Suppose now we play a game; but instead of collecting the reward when we stop playing, we collect a reward (or cost) every time we play. As before, consider a Markov chain on a graph $G = (V, E)$, let $S \subseteq V$ and let $g \colon V - S \to \R$ be a given reward function. Let $\tau_S$ be the hitting time to $S$. The cost or reward we get when playing this game is exactly \begin{equation} \sum_{n = 0}^{\tau_S - 1} g(X_n) \,. \end{equation} Notice that the sum has a random number of terms, as $\tau_S$ is a random variable.

It turns out that the expected reward satisfies a nice equation, similar to Proposition 13 .

Proposition 17. Define \begin{equation} v(x) \defeq \E^x \paren[\Big]{ \sum_{n = 0}^{\tau_S - 1} g(X_n) } = \E\paren[\Big]{ \sum_{n = 0}^{\tau_S - 1} g(X_n) \given[\Big] X_0 = x } \,. \end{equation} Then \begin{align} (I - P) v &= g &&\text{in } V - S\,, \\ v &= 0 && \text{in } S \,. \end{align}

Remark 18. Note for $x \in S$, we know $\tau_S(x) = 0$, and so $v(x) = \sum_{n = 0}^{-1} g(X_n)$ is the empty sum, which by definition is $0$.

Proof: The proof is similar to the proof of Proposition 13 . The main difference is use time homogenity and the Markov property to show that for any $x \not\in S$, we have the identity $$ \E \paren[\Big]{ \sum_{n = 1}^{\tau_S - 1} g(X_n) ~\Big|~ X_1 = y, X_0 = x } = \E \paren[\Big]{ \sum_{n = 0}^{\tau_S - 1} g(X_n) ~\Big|~ X_0 = y } \,. $$ Now reason as in the proof of Proposition 13 to conclude.

Corollary 19. The function $v(x) = \E^x \tau_S$ satisfies \begin{align} (I - P) v &= 1 &&\text{in } V - S\,, \\ v &= 0 && \text{in } S \,. \end{align}

Proof: Put $g = 1$ in Proposition 17 .

Example 20 (Ruin time).

Consider the gamblers ruin example, and let $\tau$ be the time at which the gambler stops playing. If $p = q = 1/2$, then \begin{equation} \E^k \tau = k ( N - k) \,. \end{equation} If $p \neq q$, then \begin{equation} \E^k \tau = \frac{k}{q - p} - \frac{N}{q-p} \paren[\Big]{ \frac{1 - (\frac{q}{p})^k}{1 - (\frac{q}{p})^N} } \end{equation}

Remark 21. Here $\E^k \tau = \E( \tau \given X_0 = k) = \E \tau(k)$.

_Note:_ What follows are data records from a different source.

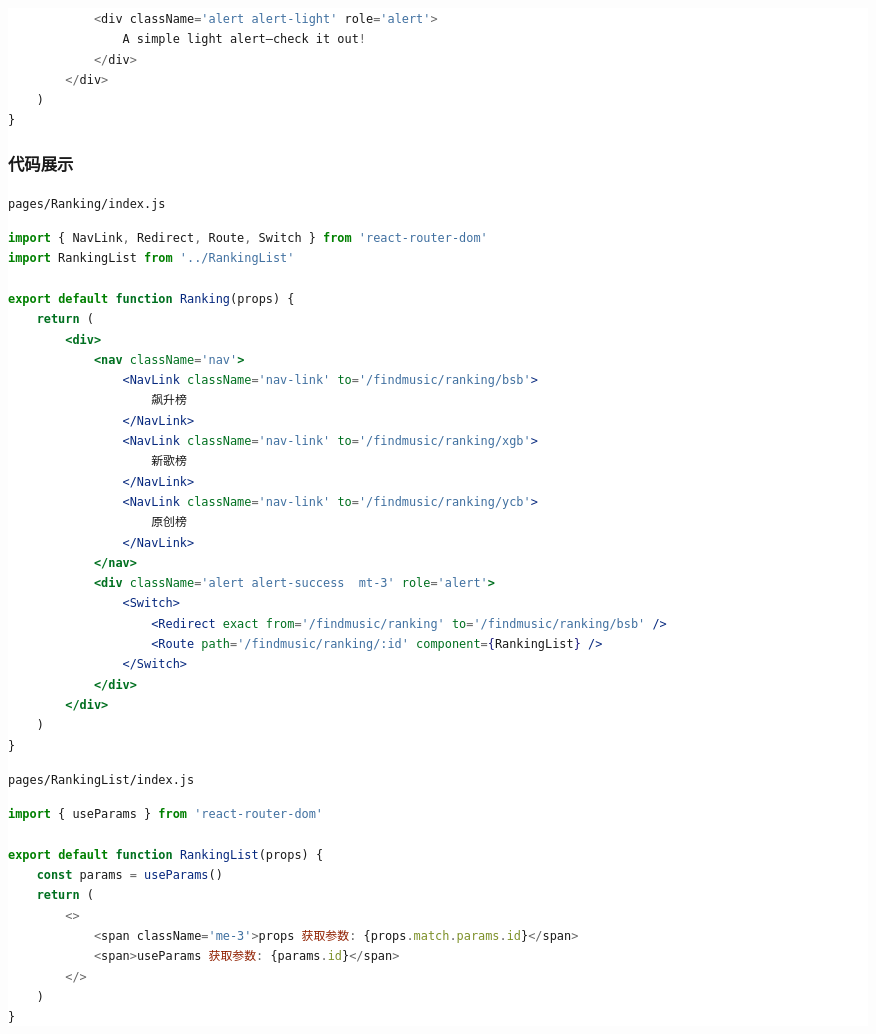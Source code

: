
 ```js
            <div className='alert alert-light' role='alert'>
                A simple light alert—check it out!
            </div>
        </div>
    )
}
```

### 代码展示

`pages/Ranking/index.js`

```jsx
import { NavLink, Redirect, Route, Switch } from 'react-router-dom'
import RankingList from '../RankingList'

export default function Ranking(props) {
    return (
        <div>
            <nav className='nav'>
                <NavLink className='nav-link' to='/findmusic/ranking/bsb'>
                    飙升榜
                </NavLink>
                <NavLink className='nav-link' to='/findmusic/ranking/xgb'>
                    新歌榜
                </NavLink>
                <NavLink className='nav-link' to='/findmusic/ranking/ycb'>
                    原创榜
                </NavLink>
            </nav>
            <div className='alert alert-success  mt-3' role='alert'>
                <Switch>
                    <Redirect exact from='/findmusic/ranking' to='/findmusic/ranking/bsb' />
                    <Route path='/findmusic/ranking/:id' component={RankingList} />
                </Switch>
            </div>
        </div>
    )
}
```

`pages/RankingList/index.js`

```js
import { useParams } from 'react-router-dom'

export default function RankingList(props) {
    const params = useParams()
    return (
        <>
            <span className='me-3'>props 获取参数: {props.match.params.id}</span>
            <span>useParams 获取参数: {params.id}</span>
        </>
    )
}
```
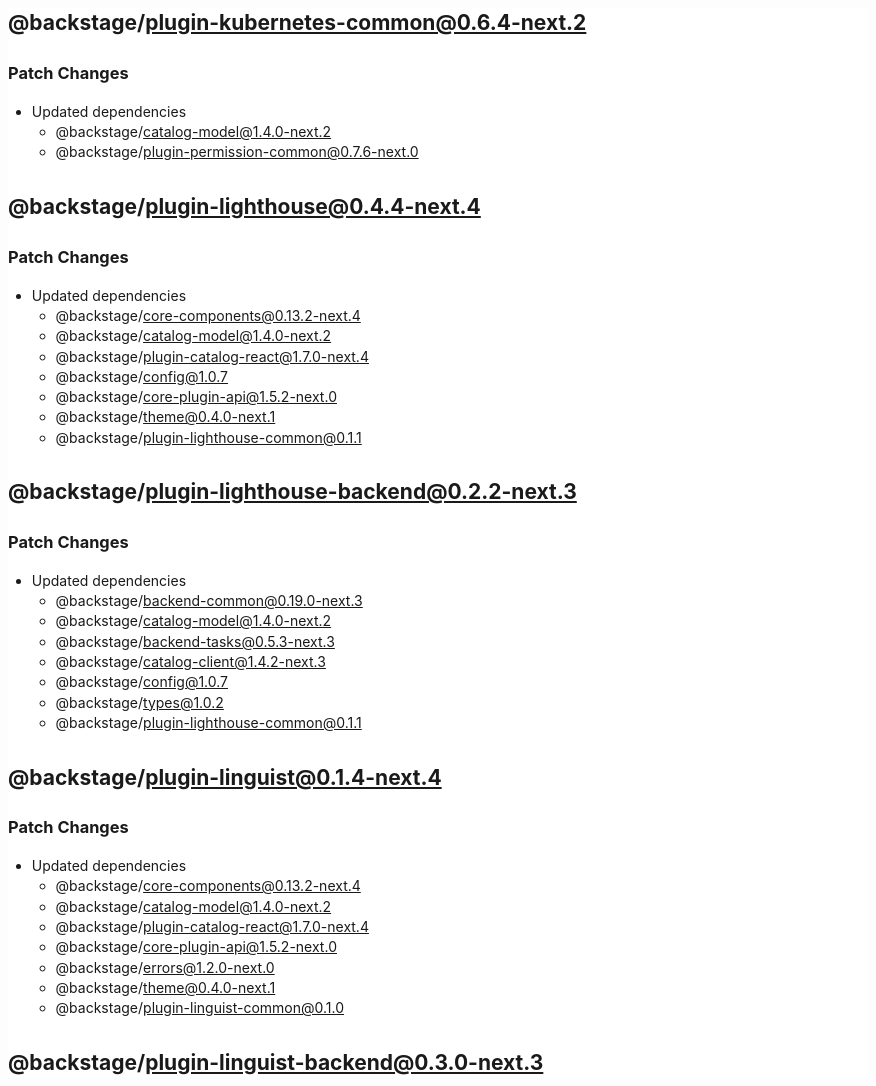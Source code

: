 ## @backstage/plugin-kubernetes-common@0.6.4-next.2

### Patch Changes

- Updated dependencies
  - @backstage/catalog-model@1.4.0-next.2
  - @backstage/plugin-permission-common@0.7.6-next.0

## @backstage/plugin-lighthouse@0.4.4-next.4

### Patch Changes

- Updated dependencies
  - @backstage/core-components@0.13.2-next.4
  - @backstage/catalog-model@1.4.0-next.2
  - @backstage/plugin-catalog-react@1.7.0-next.4
  - @backstage/config@1.0.7
  - @backstage/core-plugin-api@1.5.2-next.0
  - @backstage/theme@0.4.0-next.1
  - @backstage/plugin-lighthouse-common@0.1.1

## @backstage/plugin-lighthouse-backend@0.2.2-next.3

### Patch Changes

- Updated dependencies
  - @backstage/backend-common@0.19.0-next.3
  - @backstage/catalog-model@1.4.0-next.2
  - @backstage/backend-tasks@0.5.3-next.3
  - @backstage/catalog-client@1.4.2-next.3
  - @backstage/config@1.0.7
  - @backstage/types@1.0.2
  - @backstage/plugin-lighthouse-common@0.1.1

## @backstage/plugin-linguist@0.1.4-next.4

### Patch Changes

- Updated dependencies
  - @backstage/core-components@0.13.2-next.4
  - @backstage/catalog-model@1.4.0-next.2
  - @backstage/plugin-catalog-react@1.7.0-next.4
  - @backstage/core-plugin-api@1.5.2-next.0
  - @backstage/errors@1.2.0-next.0
  - @backstage/theme@0.4.0-next.1
  - @backstage/plugin-linguist-common@0.1.0

## @backstage/plugin-linguist-backend@0.3.0-next.3
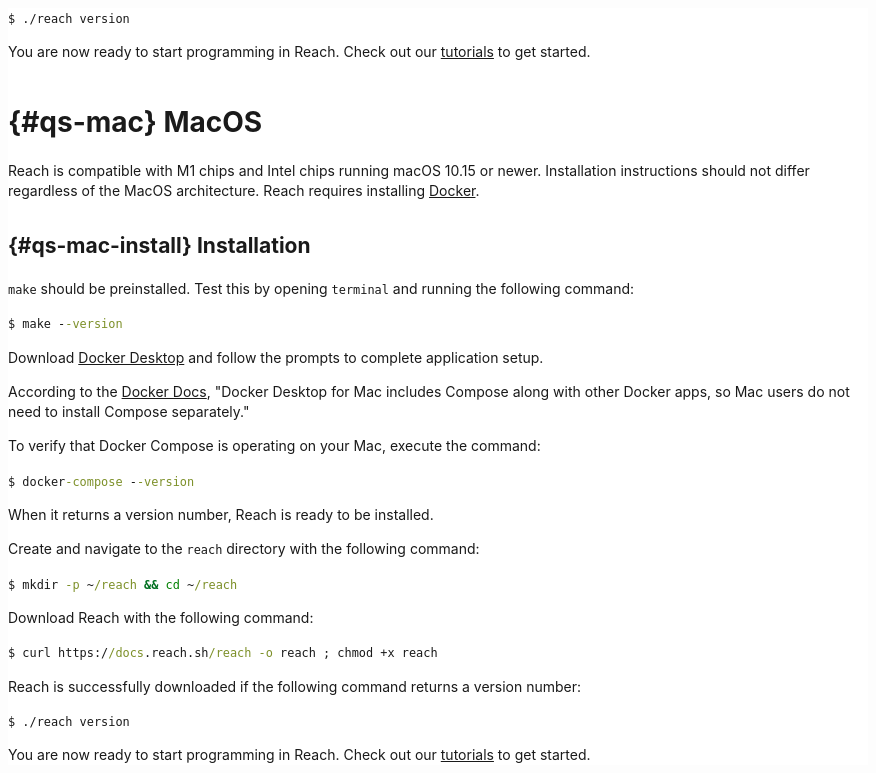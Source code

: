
 ```
$ ./reach version
```

You are now ready to start programming in Reach.
Check out our [tutorials](##tuts) to get started.

# {#qs-mac} MacOS

Reach is compatible with M1 chips and Intel chips running macOS 10.15 or newer.
Installation instructions should not differ regardless of the MacOS architecture.
Reach requires installing [Docker](https://www.docker.com/get-started).

## {#qs-mac-install} Installation

`make` should be preinstalled.
Test this by opening `terminal` and running the following command:

``` cmd
$ make --version
```

Download [Docker Desktop](https://www.docker.com/get-started) and follow the prompts to complete application setup.

According to the [Docker Docs](https://docs.docker.com/compose/install/), "Docker Desktop for Mac includes Compose along with other Docker apps, so Mac users do not need to install Compose separately."

To verify that Docker Compose is operating on your Mac, execute the command:

``` cmd
$ docker-compose --version
```

When it returns a version number, Reach is ready to be installed.

Create and navigate to the `reach` directory with the following command:

``` cmd
$ mkdir -p ~/reach && cd ~/reach
```

Download Reach with the following command:

``` cmd
$ curl https://docs.reach.sh/reach -o reach ; chmod +x reach
```

Reach is successfully downloaded if the following command returns a version number:

```
$ ./reach version
```

You are now ready to start programming in Reach.
Check out our [tutorials](##tuts) to get started.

Remark 22. If $p < q$, then as $N \to \infty$ we see $\E^k \tau \to \frac{k}{q-p}$. On the other hand, if $p \geq q$, then as $N \to \infty$ we see $\E^k \tau \to \infty$. Thus, if you’re playing a fair game ($p = q = 1/2$), you will almost surely get ruined; however on average it will take infinitely long for you to get ruined no matter how large / small your initial fortune was.

Proof of Example 20 : When $p \neq q$, the function $f(k) = \frac{k}{q-p}$ solves $(I - P) f = 1$, and the functions $g_1(k) = (\frac{q}{p})^k$, and $g_k(k) = 1$ solve $(I - P) g_1 = (I - P)g_2 = 0$. So write \begin{equation} v(k) = \E^k \tau = f(k) + a g_1(k) + b g_2(k) \end{equation} and solve for $a, b$ so that the boundary conditions are satisfied.

When $p = q$ the same strategy works, except we use the functions $f(k) = -k^2$, $g_1(k) = k$ and $g_2(k) = 1$ instead.